Data section START
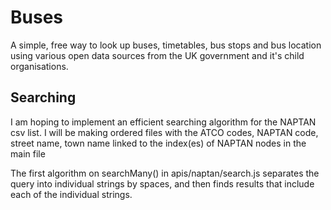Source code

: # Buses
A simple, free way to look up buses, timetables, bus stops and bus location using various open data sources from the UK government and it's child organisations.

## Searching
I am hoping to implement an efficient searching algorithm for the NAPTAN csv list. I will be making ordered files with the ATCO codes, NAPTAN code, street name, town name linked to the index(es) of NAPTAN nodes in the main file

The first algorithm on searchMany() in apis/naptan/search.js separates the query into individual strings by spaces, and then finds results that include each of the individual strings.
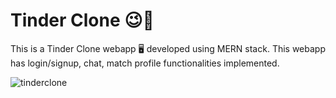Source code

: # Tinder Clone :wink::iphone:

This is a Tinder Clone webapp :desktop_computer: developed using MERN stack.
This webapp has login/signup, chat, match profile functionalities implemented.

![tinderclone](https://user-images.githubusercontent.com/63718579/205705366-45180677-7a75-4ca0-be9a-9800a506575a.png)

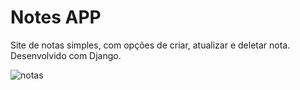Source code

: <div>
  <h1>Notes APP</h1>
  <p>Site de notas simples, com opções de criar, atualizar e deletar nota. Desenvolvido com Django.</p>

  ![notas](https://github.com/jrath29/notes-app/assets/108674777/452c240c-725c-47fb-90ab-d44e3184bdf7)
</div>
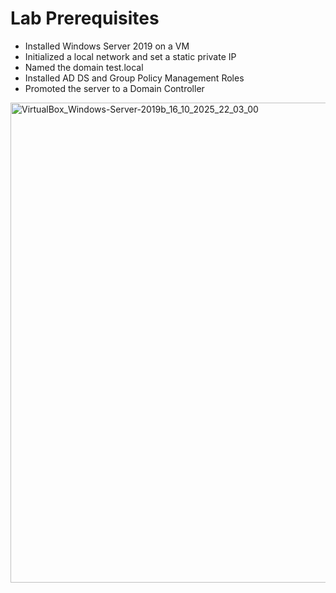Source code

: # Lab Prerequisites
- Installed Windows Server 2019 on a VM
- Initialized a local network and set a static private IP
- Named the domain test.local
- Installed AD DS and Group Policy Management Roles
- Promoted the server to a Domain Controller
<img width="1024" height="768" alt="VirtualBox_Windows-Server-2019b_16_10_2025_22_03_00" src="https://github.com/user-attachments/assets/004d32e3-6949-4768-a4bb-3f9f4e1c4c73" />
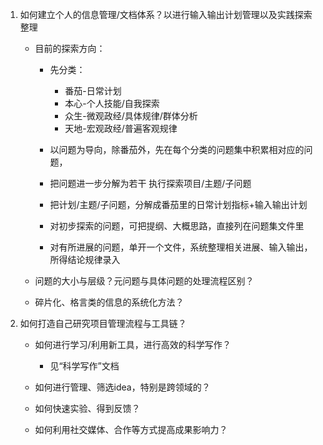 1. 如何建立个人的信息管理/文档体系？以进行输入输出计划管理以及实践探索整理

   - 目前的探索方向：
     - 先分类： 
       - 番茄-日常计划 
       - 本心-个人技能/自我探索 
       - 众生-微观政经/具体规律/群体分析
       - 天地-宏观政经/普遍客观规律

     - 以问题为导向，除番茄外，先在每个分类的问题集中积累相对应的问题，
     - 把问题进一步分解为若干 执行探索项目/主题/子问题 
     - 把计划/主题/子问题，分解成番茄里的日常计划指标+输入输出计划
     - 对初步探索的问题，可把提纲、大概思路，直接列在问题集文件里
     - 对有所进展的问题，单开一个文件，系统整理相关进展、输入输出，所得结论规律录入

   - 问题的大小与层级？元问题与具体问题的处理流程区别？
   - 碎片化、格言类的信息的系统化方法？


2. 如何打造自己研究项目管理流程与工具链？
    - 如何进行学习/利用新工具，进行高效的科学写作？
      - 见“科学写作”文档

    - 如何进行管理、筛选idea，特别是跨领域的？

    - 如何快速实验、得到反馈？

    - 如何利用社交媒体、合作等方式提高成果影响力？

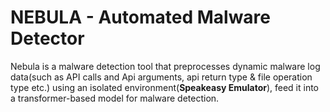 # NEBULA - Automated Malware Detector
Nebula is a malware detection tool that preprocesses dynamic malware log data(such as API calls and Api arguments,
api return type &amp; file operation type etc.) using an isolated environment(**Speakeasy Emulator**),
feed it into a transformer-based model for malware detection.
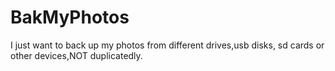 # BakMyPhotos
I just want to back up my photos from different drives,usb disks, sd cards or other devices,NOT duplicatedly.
Data section END
[Try it] Exactly as they appear above, print all the lines, but not the pictures.

[Your response]
Source code

: # Buses
A simple, free way to look up buses, timetables, bus stops and bus location using various open data sources from the UK government and it's child organisations.

## Searching
I am hoping to implement an efficient searching algorithm for the NAPTAN csv list. I will be making ordered files with the ATCO codes, NAPTAN code, street name, town name linked to the index(es) of NAPTAN nodes in the main file

The first algorithm on searchMany() in apis/naptan/search.js separates the query into individual strings by spaces, and then finds results that include each of the individual strings.
Source code

: # Tinder Clone :wink::iphone:

This is a Tinder Clone webapp :desktop_computer: developed using MERN stack.
This webapp has login/signup, chat, match profile functionalities implemented.

![tinderclone](https://user-images.githubusercontent.com/63718579/205705366-45180677-7a75-4ca0-be9a-9800a506575a.png)

Source code

: <div>
  <h1>Notes APP</h1>
  <p>Site de notas simples, com opções de criar, atualizar e deletar nota. Desenvolvido com Django.</p>

  ![notas](https://github.com/jrath29/notes-app/assets/108674777/452c240c-725c-47fb-90ab-d44e3184bdf7)
</div>
Source code

: # Lab Prerequisites
- Installed Windows Server 2019 on a VM
- Initialized a local network and set a static private IP
- Named the domain test.local
- Installed AD DS and Group Policy Management Roles
- Promoted the server to a Domain Controller
<img width="1024" height="768" alt="VirtualBox_Windows-Server-2019b_16_10_2025_22_03_00" src="https://github.com/user-attachments/assets/004d32e3-6949-4768-a4bb-3f9f4e1c4c73" />
 1. 如何建立个人的信息管理/文档体系？以进行输入输出计划管理以及实践探索整理

   - 目前的探索方向：
     - 先分类： 
       - 番茄-日常计划 
       - 本心-个人技能/自我探索 
       - 众生-微观政经/具体规律/群体分析
       - 天地-宏观政经/普遍客观规律

     - 以问题为导向，除番茄外，先在每个分类的问题集中积累相对应的问题，
     - 把问题进一步分解为若干 执行探索项目/主题/子问题 
     - 把计划/主题/子问题，分解成番茄里的日常计划指标+输入输出计划
     - 对初步探索的问题，可把提纲、大概思路，直接列在问题集文件里
     - 对有所进展的问题，单开一个文件，系统整理相关进展、输入输出，所得结论规律录入

   - 问题的大小与层级？元问题与具体问题的处理流程区别？
   - 碎片化、格言类的信息的系统化方法？


2. 如何打造自己研究项目管理流程与工具链？
    - 如何进行学习/利用新工具，进行高效的科学写作？
      - 见“科学写作”文档

    - 如何进行管理、筛选idea，特别是跨领域的？

    - 如何快速实验、得到反馈？

    - 如何利用社交媒体、合作等方式提高成果影响力？

 # NEBULA - Automated Malware Detector
Nebula is a malware detection tool that preprocesses dynamic malware log data(such as API calls and Api arguments,
api return type &amp; file operation type etc.) using an isolated environment(**Speakeasy Emulator**),
feed it into a transformer-based model for malware detection.
 # BakMyPhotos
I just want to back up my photos from different drives,usb disks, sd cards or other devices,NOT duplicatedly.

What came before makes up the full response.